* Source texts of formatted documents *
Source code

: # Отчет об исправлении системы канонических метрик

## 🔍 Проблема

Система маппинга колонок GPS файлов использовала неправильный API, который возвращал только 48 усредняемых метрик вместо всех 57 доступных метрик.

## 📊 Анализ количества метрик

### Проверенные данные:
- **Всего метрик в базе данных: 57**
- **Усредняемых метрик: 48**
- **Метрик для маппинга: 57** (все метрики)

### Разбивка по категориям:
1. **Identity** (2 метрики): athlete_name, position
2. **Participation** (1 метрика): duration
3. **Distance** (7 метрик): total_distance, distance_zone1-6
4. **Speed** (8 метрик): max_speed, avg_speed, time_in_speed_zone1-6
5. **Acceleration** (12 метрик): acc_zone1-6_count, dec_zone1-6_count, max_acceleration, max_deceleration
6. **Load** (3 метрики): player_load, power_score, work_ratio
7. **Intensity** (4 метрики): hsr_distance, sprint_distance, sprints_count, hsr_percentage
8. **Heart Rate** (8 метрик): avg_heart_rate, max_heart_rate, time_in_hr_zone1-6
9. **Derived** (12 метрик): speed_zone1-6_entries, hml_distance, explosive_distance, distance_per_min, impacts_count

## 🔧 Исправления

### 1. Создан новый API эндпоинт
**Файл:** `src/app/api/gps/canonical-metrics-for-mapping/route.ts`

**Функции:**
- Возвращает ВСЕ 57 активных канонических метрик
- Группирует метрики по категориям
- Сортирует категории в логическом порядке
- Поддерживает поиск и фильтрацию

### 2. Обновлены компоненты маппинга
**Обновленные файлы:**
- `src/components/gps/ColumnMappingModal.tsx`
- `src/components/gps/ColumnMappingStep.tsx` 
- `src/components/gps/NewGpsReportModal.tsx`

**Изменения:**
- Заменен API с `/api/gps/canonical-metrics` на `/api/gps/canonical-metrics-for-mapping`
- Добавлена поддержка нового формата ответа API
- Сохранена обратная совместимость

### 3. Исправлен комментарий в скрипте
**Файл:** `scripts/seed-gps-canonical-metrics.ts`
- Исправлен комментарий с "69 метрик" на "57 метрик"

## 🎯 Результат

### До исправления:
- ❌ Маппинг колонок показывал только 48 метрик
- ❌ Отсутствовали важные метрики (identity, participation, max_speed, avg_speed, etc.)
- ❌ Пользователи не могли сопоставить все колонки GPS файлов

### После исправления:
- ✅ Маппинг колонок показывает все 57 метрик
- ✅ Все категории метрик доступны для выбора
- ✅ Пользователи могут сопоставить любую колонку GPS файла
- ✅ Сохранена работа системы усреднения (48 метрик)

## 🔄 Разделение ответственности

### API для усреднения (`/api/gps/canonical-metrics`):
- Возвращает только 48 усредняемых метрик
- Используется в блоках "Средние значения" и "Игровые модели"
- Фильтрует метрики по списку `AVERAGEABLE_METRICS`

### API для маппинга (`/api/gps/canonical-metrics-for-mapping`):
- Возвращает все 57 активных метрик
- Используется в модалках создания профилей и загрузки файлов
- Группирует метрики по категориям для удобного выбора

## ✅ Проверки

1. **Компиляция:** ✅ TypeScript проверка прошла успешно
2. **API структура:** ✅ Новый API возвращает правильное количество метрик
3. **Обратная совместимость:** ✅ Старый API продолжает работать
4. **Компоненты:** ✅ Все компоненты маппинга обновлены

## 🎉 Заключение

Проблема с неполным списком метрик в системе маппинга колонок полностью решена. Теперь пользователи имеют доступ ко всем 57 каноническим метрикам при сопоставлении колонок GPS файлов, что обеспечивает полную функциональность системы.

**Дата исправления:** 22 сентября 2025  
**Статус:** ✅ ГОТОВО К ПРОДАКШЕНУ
---
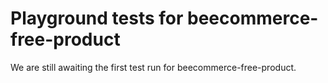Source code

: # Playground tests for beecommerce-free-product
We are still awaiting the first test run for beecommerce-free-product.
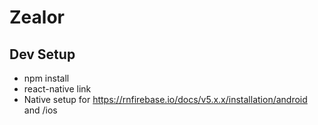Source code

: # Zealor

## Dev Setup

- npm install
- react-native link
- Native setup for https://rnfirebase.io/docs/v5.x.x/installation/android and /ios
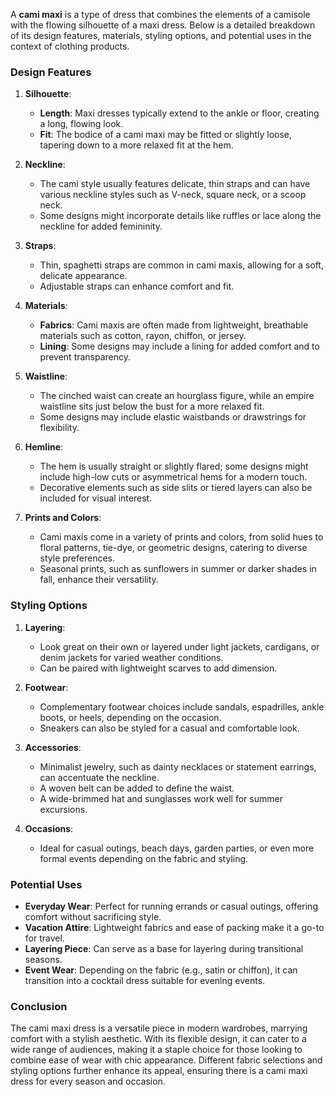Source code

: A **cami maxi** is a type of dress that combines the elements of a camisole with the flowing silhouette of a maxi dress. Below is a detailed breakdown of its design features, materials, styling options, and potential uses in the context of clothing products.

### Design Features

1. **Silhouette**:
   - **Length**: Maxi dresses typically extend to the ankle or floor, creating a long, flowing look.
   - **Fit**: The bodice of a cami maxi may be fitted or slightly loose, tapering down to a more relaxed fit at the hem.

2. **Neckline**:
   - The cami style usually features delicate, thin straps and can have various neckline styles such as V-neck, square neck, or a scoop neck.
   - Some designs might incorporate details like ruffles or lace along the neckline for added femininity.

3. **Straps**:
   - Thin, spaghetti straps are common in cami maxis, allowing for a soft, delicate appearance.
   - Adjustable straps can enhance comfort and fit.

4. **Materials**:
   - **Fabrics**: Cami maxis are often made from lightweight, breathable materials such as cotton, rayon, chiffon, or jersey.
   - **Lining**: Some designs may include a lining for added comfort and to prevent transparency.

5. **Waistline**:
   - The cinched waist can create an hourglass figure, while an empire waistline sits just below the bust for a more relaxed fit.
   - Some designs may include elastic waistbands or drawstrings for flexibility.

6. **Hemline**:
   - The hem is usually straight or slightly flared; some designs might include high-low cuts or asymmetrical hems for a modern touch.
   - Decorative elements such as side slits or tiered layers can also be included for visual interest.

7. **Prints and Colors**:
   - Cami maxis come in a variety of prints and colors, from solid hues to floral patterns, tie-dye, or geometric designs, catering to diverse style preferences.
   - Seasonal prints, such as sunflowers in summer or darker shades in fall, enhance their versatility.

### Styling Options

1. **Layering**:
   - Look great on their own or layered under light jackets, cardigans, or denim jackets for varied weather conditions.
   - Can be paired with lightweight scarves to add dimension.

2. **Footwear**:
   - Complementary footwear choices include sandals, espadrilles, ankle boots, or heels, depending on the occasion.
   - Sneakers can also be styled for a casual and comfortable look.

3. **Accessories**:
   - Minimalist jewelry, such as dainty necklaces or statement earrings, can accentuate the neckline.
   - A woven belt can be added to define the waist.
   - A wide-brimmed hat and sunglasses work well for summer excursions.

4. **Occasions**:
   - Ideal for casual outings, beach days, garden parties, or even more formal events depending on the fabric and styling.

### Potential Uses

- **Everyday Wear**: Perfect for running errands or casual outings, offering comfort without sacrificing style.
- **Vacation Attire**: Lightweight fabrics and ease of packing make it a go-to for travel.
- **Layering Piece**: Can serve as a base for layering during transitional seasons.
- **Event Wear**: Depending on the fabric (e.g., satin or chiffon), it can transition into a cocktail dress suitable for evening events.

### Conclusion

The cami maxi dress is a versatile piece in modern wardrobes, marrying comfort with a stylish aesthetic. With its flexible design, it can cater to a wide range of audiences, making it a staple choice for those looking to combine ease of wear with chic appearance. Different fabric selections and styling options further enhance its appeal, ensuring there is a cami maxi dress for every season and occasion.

* TASK REQUIREMENTS *
Only the lines that hold the word "free" are wanted; each should be pulled from the records.

* ANSWER SECTION *
: # Playground tests for beecommerce-free-product
We are still awaiting the first test run for beecommerce-free-product.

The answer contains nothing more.